[Problem requirements] The data that follows is to be copied exactly, with each image removed.

[Data under study]
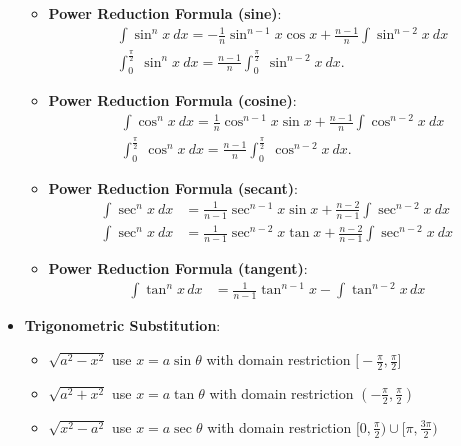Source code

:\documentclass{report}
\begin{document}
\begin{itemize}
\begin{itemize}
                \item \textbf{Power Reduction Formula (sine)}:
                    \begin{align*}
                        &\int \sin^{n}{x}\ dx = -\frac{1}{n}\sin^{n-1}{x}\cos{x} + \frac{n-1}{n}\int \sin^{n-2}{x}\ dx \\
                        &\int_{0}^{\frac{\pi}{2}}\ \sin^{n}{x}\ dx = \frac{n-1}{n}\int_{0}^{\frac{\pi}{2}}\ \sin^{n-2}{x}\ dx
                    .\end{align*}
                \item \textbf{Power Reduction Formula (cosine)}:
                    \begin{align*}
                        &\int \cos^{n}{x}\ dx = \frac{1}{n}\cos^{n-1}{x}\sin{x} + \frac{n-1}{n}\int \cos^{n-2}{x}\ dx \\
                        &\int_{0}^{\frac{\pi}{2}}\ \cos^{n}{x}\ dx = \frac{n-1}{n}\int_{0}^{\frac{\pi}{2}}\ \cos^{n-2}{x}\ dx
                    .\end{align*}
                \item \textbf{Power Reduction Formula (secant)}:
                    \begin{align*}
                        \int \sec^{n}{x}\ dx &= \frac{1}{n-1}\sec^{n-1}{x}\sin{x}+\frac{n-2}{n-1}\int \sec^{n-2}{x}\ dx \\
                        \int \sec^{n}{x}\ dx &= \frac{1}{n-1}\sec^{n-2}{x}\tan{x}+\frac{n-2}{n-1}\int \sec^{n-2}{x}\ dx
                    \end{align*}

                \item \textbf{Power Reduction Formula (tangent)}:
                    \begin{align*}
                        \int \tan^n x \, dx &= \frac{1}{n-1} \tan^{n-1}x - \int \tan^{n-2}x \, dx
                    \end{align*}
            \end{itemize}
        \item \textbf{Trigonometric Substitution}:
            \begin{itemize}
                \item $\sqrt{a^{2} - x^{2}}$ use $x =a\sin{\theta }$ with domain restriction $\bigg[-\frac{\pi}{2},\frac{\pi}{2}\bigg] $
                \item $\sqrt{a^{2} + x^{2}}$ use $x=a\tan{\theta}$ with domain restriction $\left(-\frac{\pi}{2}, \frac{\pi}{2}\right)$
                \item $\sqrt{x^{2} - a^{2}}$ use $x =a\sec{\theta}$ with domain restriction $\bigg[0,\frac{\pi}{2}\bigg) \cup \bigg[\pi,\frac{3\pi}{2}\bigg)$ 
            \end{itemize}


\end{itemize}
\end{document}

[Output of the task]
Source code

:\documentclass{report}
\begin{document}
\begin{itemize}
\begin{itemize}
                \item \textbf{Power Reduction Formula (sine)}:
                    \begin{align*}
                        &\int \sin^{n}{x}\ dx = -\frac{1}{n}\sin^{n-1}{x}\cos{x} + \frac{n-1}{n}\int \sin^{n-2}{x}\ dx \\
                        &\int_{0}^{\frac{\pi}{2}}\ \sin^{n}{x}\ dx = \frac{n-1}{n}\int_{0}^{\frac{\pi}{2}}\ \sin^{n-2}{x}\ dx
                    .\end{align*}
                \item \textbf{Power Reduction Formula (cosine)}:
                    \begin{align*}
                        &\int \cos^{n}{x}\ dx = \frac{1}{n}\cos^{n-1}{x}\sin{x} + \frac{n-1}{n}\int \cos^{n-2}{x}\ dx \\
                        &\int_{0}^{\frac{\pi}{2}}\ \cos^{n}{x}\ dx = \frac{n-1}{n}\int_{0}^{\frac{\pi}{2}}\ \cos^{n-2}{x}\ dx
                    .\end{align*}
                \item \textbf{Power Reduction Formula (secant)}:
                    \begin{align*}
                        \int \sec^{n}{x}\ dx &= \frac{1}{n-1}\sec^{n-1}{x}\sin{x}+\frac{n-2}{n-1}\int \sec^{n-2}{x}\ dx \\
                        \int \sec^{n}{x}\ dx &= \frac{1}{n-1}\sec^{n-2}{x}\tan{x}+\frac{n-2}{n-1}\int \sec^{n-2}{x}\ dx
                    \end{align*}

                \item \textbf{Power Reduction Formula (tangent)}:
                    \begin{align*}
                        \int \tan^n x \, dx &= \frac{1}{n-1} \tan^{n-1}x - \int \tan^{n-2}x \, dx
                    \end{align*}
            \end{itemize}
        \item \textbf{Trigonometric Substitution}:
            \begin{itemize}
                \item $\sqrt{a^{2} - x^{2}}$ use $x =a\sin{\theta }$ with domain restriction $\bigg[-\frac{\pi}{2},\frac{\pi}{2}\bigg] $
                \item $\sqrt{a^{2} + x^{2}}$ use $x=a\tan{\theta}$ with domain restriction $\left(-\frac{\pi}{2}, \frac{\pi}{2}\right)$
                \item $\sqrt{x^{2} - a^{2}}$ use $x =a\sec{\theta}$ with domain restriction $\bigg[0,\frac{\pi}{2}\bigg) \cup \bigg[\pi,\frac{3\pi}{2}\bigg)$ 
            \end{itemize}


\end{itemize}
\end{document}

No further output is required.